* [Task to complete] Scan the entries below for the word "compare" and copy every line where it turns up.

[Data for analysis]

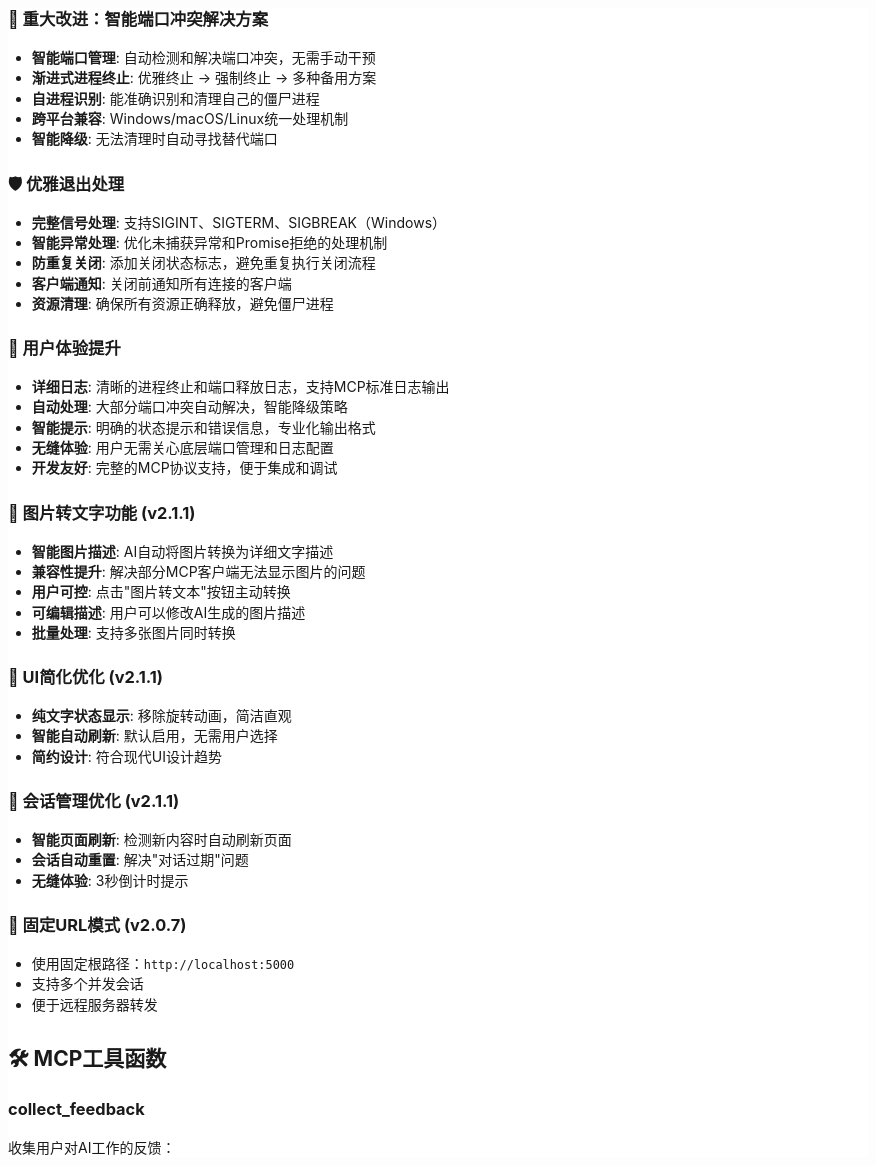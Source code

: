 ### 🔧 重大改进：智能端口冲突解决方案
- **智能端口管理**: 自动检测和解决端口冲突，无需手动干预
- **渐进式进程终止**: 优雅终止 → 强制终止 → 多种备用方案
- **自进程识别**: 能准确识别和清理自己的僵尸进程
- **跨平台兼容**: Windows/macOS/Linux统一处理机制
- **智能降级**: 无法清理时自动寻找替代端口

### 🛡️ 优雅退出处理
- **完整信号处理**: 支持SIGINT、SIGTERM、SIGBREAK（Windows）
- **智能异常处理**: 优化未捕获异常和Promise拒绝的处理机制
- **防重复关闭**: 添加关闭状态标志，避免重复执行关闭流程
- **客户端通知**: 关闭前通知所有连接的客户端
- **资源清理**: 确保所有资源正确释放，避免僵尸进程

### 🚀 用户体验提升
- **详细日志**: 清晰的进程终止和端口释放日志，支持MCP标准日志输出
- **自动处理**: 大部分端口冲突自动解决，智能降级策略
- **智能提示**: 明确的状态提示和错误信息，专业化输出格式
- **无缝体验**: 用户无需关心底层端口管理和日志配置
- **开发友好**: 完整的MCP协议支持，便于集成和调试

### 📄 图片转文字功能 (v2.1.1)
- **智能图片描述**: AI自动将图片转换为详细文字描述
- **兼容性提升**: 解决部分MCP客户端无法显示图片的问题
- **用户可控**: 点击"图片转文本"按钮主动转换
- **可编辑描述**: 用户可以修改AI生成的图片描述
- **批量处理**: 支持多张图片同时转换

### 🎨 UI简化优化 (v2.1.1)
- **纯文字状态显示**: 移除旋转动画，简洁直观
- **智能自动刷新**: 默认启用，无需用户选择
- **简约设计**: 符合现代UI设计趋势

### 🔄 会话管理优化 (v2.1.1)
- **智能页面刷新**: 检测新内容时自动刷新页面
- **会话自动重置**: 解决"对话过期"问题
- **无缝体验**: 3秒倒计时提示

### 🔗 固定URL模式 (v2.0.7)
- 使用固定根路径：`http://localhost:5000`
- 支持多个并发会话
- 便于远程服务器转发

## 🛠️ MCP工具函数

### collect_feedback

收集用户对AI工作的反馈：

[/Data for analysis]
[Data for analysis]

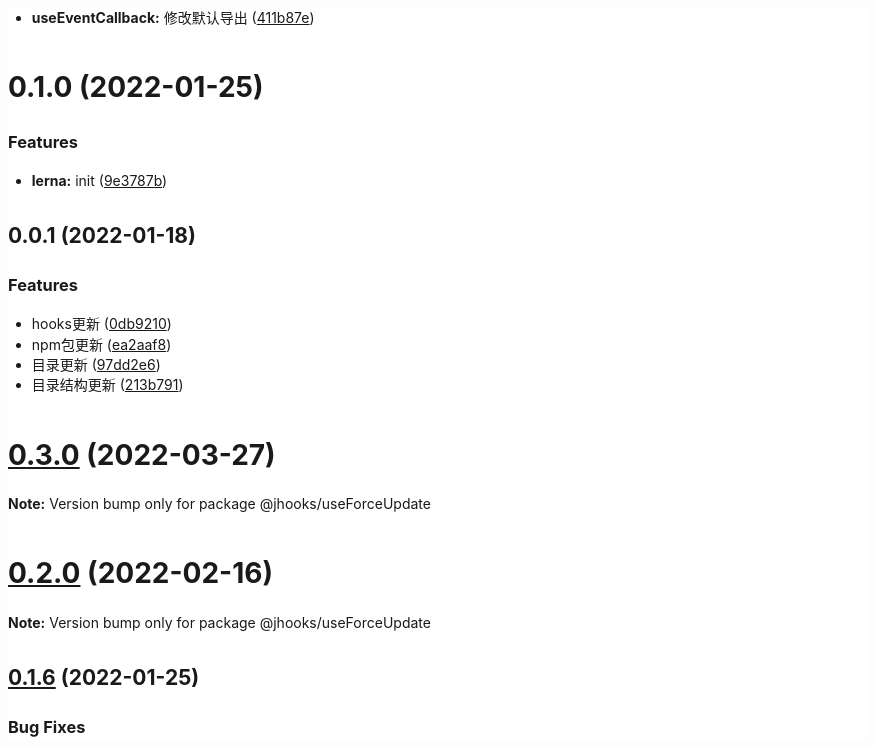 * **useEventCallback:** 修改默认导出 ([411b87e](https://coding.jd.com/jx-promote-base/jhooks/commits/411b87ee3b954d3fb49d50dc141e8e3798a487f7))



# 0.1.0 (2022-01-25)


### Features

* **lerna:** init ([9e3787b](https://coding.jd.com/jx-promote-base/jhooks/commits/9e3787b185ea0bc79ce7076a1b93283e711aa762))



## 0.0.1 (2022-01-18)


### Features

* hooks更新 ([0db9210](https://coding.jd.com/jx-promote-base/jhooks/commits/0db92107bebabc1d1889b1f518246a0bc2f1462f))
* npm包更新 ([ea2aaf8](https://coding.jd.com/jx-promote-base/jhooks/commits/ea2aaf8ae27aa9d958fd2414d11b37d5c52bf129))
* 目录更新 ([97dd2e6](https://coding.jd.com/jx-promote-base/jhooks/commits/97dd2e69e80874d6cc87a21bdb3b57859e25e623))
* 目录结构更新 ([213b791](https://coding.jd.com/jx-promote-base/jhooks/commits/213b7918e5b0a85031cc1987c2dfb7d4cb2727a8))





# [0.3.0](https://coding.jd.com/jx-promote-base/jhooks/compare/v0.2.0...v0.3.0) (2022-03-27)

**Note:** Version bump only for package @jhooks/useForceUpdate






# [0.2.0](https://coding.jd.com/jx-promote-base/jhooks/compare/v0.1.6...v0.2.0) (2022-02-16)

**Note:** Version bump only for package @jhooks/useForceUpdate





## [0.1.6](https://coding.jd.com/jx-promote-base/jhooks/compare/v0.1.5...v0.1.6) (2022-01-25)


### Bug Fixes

[/Data for analysis]

* [Exercise solution]
# [0.3.0](https://coding.jd.com/jx-promote-base/jhooks/compare/v0.2.0...v0.3.0) (2022-03-27)
# [0.2.0](https://coding.jd.com/jx-promote-base/jhooks/compare/v0.1.6...v0.2.0) (2022-02-16)
## [0.1.6](https://coding.jd.com/jx-promote-base/jhooks/compare/v0.1.5...v0.1.6) (2022-01-25)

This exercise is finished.